Use JSON for API requests/responses and programmatic data interchange where strict typing matters. Use YAML for developer-facing configuration: Docker Compose, Kubernetes manifests, GitHub Actions, Ansible playbooks, and CI/CD configs where readability and comments are important.

YAML anchors and aliases

YAML supports anchors (&) and aliases (*) for reusing values and blocks within a file, reducing repetition. An anchor marks a value to be reused; an alias references it. This is particularly useful in long configuration files where the same values appear in multiple places.

Frequently Asked Questions

What is the difference between JSON and YAML?
JSON requires quoted keys, braces/brackets for structure, and has no comment syntax. YAML uses indentation, allows unquoted strings, and supports # comments. JSON is better for machine parsing; YAML is better for configuration files that people read and edit. Valid JSON is also valid YAML, since YAML is a superset of JSON.
Can YAML represent everything JSON can?
Yes.

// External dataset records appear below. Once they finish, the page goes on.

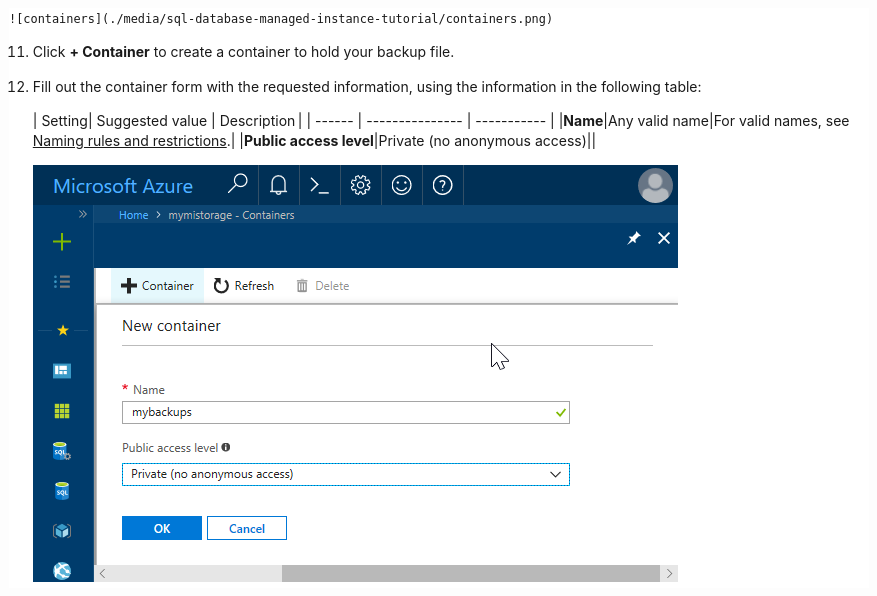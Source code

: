     ![containers](./media/sql-database-managed-instance-tutorial/containers.png)

11. Click **+ Container** to create a container to hold your backup file.
12. Fill out the container form with the requested information, using the information in the following table:

    | Setting| Suggested value | Description |
   | ------ | --------------- | ----------- |
   |**Name**|Any valid name|For valid names, see [Naming rules and restrictions](https://docs.microsoft.com/azure/architecture/best-practices/naming-conventions).|
   |**Public access level**|Private (no anonymous access)||

    ![container detail](./media/sql-database-managed-instance-tutorial/container-detail.png)
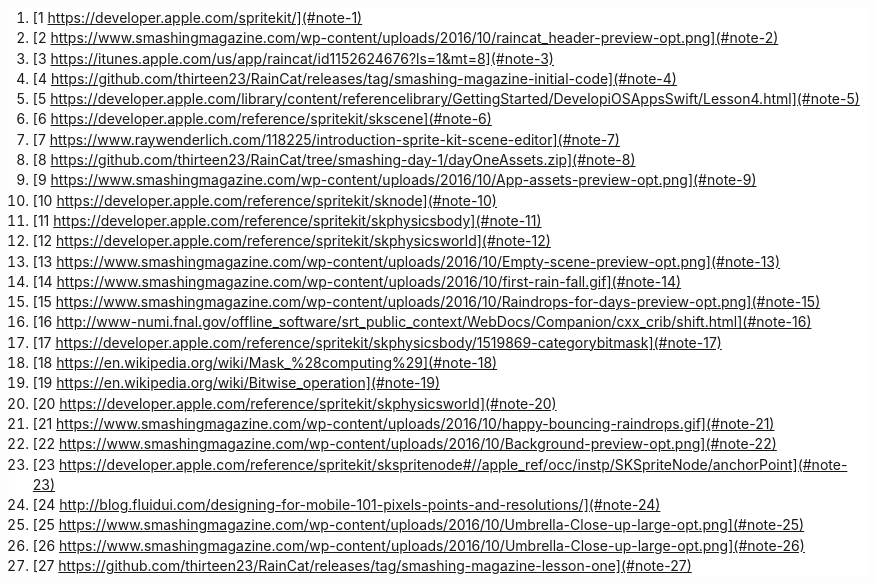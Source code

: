1. [1 https://developer.apple.com/spritekit/](#note-1)
2. [2 https://www.smashingmagazine.com/wp-content/uploads/2016/10/raincat_header-preview-opt.png](#note-2)
3. [3 https://itunes.apple.com/us/app/raincat/id1152624676?ls=1&mt=8](#note-3)
4. [4 https://github.com/thirteen23/RainCat/releases/tag/smashing-magazine-initial-code](#note-4)
5. [5 https://developer.apple.com/library/content/referencelibrary/GettingStarted/DevelopiOSAppsSwift/Lesson4.html](#note-5)
6. [6 https://developer.apple.com/reference/spritekit/skscene](#note-6)
7. [7 https://www.raywenderlich.com/118225/introduction-sprite-kit-scene-editor](#note-7)
8. [8 https://github.com/thirteen23/RainCat/tree/smashing-day-1/dayOneAssets.zip](#note-8)
9. [9 https://www.smashingmagazine.com/wp-content/uploads/2016/10/App-assets-preview-opt.png](#note-9)
10. [10 https://developer.apple.com/reference/spritekit/sknode](#note-10)
11. [11 https://developer.apple.com/reference/spritekit/skphysicsbody](#note-11)
12. [12 https://developer.apple.com/reference/spritekit/skphysicsworld](#note-12)
13. [13 https://www.smashingmagazine.com/wp-content/uploads/2016/10/Empty-scene-preview-opt.png](#note-13)
14. [14 https://www.smashingmagazine.com/wp-content/uploads/2016/10/first-rain-fall.gif](#note-14)
15. [15 https://www.smashingmagazine.com/wp-content/uploads/2016/10/Raindrops-for-days-preview-opt.png](#note-15)
16. [16 http://www-numi.fnal.gov/offline_software/srt_public_context/WebDocs/Companion/cxx_crib/shift.html](#note-16)
17. [17 https://developer.apple.com/reference/spritekit/skphysicsbody/1519869-categorybitmask](#note-17)
18. [18 https://en.wikipedia.org/wiki/Mask_%28computing%29](#note-18)
19. [19 https://en.wikipedia.org/wiki/Bitwise_operation](#note-19)
20. [20 https://developer.apple.com/reference/spritekit/skphysicsworld](#note-20)
21. [21 https://www.smashingmagazine.com/wp-content/uploads/2016/10/happy-bouncing-raindrops.gif](#note-21)
22. [22 https://www.smashingmagazine.com/wp-content/uploads/2016/10/Background-preview-opt.png](#note-22)
23. [23 https://developer.apple.com/reference/spritekit/skspritenode#//apple_ref/occ/instp/SKSpriteNode/anchorPoint](#note-23)
24. [24 http://blog.fluidui.com/designing-for-mobile-101-pixels-points-and-resolutions/](#note-24)
25. [25 https://www.smashingmagazine.com/wp-content/uploads/2016/10/Umbrella-Close-up-large-opt.png](#note-25)
26. [26 https://www.smashingmagazine.com/wp-content/uploads/2016/10/Umbrella-Close-up-large-opt.png](#note-26)
27. [27 https://github.com/thirteen23/RainCat/releases/tag/smashing-magazine-lesson-one](#note-27)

YAML is a superset of JSON — all valid JSON is valid YAML. The reverse is not true: YAML features like comments, anchors (&), aliases (*), and multi-line block strings have no JSON equivalent and are dropped or expanded during YAML-to-JSON conversion.
Why does YAML convert "no" or "yes" to a boolean?
YAML 1.1 treats yes, no, on, off, true, false, y, n as booleans. This causes problems with country codes (NO for Norway) and other short words. Quote these values to keep them as strings: "no", "yes". YAML 1.2 is stricter and only recognises true/false as booleans.
How do I add comments to a JSON file?
Standard JSON does not support comments. Options: switch to YAML for your config file, use JSON5 (a superset that allows comments), use JSONC (VS Code settings format), or add a "_comment" key as a convention that will be ignored by most parsers.
How do I convert JSON to YAML in Python?
Install PyYAML: pip install pyyaml. Then: import json, yaml; data = json.loads(json_str); print(yaml.dump(data, default_flow_style=False)). To go the other way: data = yaml.safe_load(yaml_str); print(json.dumps(data, indent=2)).